Moderator - Cindy Teasdale - Marketing Director, Prepare.ai

Emily Lohse-Busch - Executive Director, Arch Grants

Brian Hopcraft - Managing Director, Lewis & Clark Ventures

John True - General Partner, Cultivation Capital

 

The AI for Earth program applies machine learning and data science to hard challenges in agriculture, water, climate, and biodiversity. In this talk, we will discuss how the AI for Earth team, Microsoft Research, and AI for Earth grant recipients are using machine learning to enable precision agriculture, to predict outbreaks of disease, to detect poachers in real time, and to classify animals for conservation. Finally, we will briefly provide details on the AI for Earth grant program to obtain resources for everyone to work on these challenges.
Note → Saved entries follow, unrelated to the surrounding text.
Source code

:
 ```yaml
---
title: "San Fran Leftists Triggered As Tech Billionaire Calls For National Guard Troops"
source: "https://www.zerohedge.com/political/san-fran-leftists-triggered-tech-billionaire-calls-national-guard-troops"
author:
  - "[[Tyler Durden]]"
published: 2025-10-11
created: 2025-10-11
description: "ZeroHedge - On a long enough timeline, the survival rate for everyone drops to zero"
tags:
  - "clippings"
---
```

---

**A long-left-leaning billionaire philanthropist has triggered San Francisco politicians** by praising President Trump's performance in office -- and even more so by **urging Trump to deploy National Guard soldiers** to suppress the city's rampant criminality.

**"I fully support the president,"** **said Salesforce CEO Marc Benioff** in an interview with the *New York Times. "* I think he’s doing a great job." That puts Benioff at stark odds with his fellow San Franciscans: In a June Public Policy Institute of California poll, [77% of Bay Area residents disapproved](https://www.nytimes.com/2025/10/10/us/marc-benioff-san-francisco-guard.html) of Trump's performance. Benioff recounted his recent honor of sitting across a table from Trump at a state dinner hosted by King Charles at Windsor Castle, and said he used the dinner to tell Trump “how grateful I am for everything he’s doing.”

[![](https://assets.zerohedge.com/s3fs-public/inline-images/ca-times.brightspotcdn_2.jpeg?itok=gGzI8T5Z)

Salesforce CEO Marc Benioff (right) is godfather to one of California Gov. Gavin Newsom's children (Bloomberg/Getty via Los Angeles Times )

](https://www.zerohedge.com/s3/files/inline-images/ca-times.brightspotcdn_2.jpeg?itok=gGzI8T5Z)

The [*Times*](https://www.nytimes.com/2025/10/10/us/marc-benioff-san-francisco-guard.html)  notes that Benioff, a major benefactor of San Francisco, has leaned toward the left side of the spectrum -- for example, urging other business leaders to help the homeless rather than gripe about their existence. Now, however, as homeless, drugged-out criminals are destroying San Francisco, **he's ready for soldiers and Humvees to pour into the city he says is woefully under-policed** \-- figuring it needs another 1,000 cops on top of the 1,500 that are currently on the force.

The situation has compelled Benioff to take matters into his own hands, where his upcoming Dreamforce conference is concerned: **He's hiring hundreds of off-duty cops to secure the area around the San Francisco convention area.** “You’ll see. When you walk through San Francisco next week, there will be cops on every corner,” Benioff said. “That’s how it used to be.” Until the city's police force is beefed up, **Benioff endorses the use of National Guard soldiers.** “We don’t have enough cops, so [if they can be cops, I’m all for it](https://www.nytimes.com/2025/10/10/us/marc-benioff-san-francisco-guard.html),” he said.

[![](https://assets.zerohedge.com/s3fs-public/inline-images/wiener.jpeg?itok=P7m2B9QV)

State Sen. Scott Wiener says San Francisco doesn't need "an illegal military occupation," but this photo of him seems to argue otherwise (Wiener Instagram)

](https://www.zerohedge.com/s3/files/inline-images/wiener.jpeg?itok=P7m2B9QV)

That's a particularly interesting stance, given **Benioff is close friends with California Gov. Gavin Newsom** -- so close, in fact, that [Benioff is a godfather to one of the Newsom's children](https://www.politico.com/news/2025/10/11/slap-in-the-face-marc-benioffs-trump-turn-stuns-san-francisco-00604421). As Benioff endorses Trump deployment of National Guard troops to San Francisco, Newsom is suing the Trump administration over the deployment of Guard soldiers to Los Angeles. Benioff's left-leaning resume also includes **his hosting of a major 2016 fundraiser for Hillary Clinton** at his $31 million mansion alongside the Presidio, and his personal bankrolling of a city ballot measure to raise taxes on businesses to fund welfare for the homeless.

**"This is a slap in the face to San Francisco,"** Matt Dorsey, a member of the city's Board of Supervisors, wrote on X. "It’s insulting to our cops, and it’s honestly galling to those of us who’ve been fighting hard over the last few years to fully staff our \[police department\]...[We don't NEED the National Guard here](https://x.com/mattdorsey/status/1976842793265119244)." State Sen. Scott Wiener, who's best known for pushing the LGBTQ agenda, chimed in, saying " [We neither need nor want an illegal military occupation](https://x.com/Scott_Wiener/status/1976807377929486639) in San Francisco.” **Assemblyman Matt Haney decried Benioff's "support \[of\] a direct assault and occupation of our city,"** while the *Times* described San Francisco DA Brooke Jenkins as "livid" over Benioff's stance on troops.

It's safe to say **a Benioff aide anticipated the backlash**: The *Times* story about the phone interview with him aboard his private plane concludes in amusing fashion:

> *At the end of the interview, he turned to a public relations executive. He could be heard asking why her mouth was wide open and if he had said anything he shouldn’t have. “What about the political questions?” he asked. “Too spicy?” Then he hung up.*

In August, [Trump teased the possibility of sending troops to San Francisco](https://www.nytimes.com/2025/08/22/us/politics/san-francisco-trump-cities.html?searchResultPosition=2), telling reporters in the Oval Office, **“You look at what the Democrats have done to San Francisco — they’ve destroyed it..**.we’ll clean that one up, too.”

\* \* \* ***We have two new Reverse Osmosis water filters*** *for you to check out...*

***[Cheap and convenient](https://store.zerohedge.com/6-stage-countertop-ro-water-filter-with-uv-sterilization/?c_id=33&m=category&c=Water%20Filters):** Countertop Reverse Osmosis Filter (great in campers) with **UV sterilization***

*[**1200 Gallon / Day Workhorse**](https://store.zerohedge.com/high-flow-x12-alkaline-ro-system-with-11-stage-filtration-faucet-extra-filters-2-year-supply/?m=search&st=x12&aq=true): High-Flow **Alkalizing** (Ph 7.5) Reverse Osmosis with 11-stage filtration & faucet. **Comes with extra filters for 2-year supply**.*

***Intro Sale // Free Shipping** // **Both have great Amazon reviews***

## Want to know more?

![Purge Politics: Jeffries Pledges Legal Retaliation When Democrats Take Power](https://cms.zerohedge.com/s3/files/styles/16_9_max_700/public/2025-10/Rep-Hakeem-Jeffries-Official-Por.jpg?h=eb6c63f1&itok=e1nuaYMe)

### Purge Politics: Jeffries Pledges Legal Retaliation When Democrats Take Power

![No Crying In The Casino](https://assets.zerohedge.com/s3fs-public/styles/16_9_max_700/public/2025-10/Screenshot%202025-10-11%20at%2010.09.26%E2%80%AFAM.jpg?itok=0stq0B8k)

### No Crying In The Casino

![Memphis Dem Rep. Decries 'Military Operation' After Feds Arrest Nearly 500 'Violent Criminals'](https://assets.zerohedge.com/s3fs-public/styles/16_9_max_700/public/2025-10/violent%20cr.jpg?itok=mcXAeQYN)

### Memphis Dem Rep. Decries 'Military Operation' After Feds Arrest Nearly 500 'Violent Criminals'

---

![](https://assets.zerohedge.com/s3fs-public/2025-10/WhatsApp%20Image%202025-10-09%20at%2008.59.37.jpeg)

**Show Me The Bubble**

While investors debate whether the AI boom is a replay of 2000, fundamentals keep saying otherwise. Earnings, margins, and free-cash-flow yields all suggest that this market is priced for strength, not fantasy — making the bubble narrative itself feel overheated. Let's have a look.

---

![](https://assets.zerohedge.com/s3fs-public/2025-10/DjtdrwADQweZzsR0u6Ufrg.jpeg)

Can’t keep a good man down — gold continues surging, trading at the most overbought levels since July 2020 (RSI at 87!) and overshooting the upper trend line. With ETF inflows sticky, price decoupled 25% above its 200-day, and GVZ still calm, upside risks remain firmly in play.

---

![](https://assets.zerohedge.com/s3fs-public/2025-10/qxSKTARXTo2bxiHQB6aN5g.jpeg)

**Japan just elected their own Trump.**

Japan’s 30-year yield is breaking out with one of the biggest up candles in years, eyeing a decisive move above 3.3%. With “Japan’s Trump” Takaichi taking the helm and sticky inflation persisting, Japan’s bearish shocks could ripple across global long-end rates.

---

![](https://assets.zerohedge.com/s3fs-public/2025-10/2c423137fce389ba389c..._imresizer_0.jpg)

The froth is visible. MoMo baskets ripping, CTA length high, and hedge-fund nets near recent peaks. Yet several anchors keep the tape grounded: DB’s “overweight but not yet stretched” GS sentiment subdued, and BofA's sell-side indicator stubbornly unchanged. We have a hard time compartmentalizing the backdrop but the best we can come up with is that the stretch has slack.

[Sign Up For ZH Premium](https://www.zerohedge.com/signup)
Jennifer Marsman is the Principal Engineer of Microsoft’s “AI for Earth” group, where she uses data science, machine learning, and artificial intelligence to aid with clean water, agriculture, biodiversity, and climate change. Jennifer is a frequent speaker at software development conferences around the world. Since 2016, Jennifer was recognized as one of the “top 100 most influential individuals in artificial intelligence and machine learning” by Onalytica, reaching the #2 slot in 2018. She has been featured in Bloomberg for her work using EEG and machine learning to perform lie detection. In 2009, Jennifer was chosen as "Techie whose innovation will have the biggest impact" by X-OLOGY for her work with GiveCamps, a weekend-long event where developers code for charity. She has also received many honors from Microsoft, including the “Best in Role” award for Technical Evangelism, Central Region Top Contributor Award, Heartland District Top Contributor Award, DPE Community Evangelist Award, CPE Champion Award, MSUS Diversity & Inclusion Award, Gold Club, and Platinum Club. Previously, Jennifer was a software developer in Microsoft’s Natural Interactive Services division. In this role, she earned multiple patents for her work in search and data mining algorithms. Jennifer has also held positions with Ford Motor Company, National Instruments, and Soar Technology. Jennifer holds a Bachelor’s Degree in Computer Engineering and Master’s Degree in Computer Science and Engineering from the University of Michigan in Ann Arbor. Her graduate work specialized in artificial intelligence and computational theory.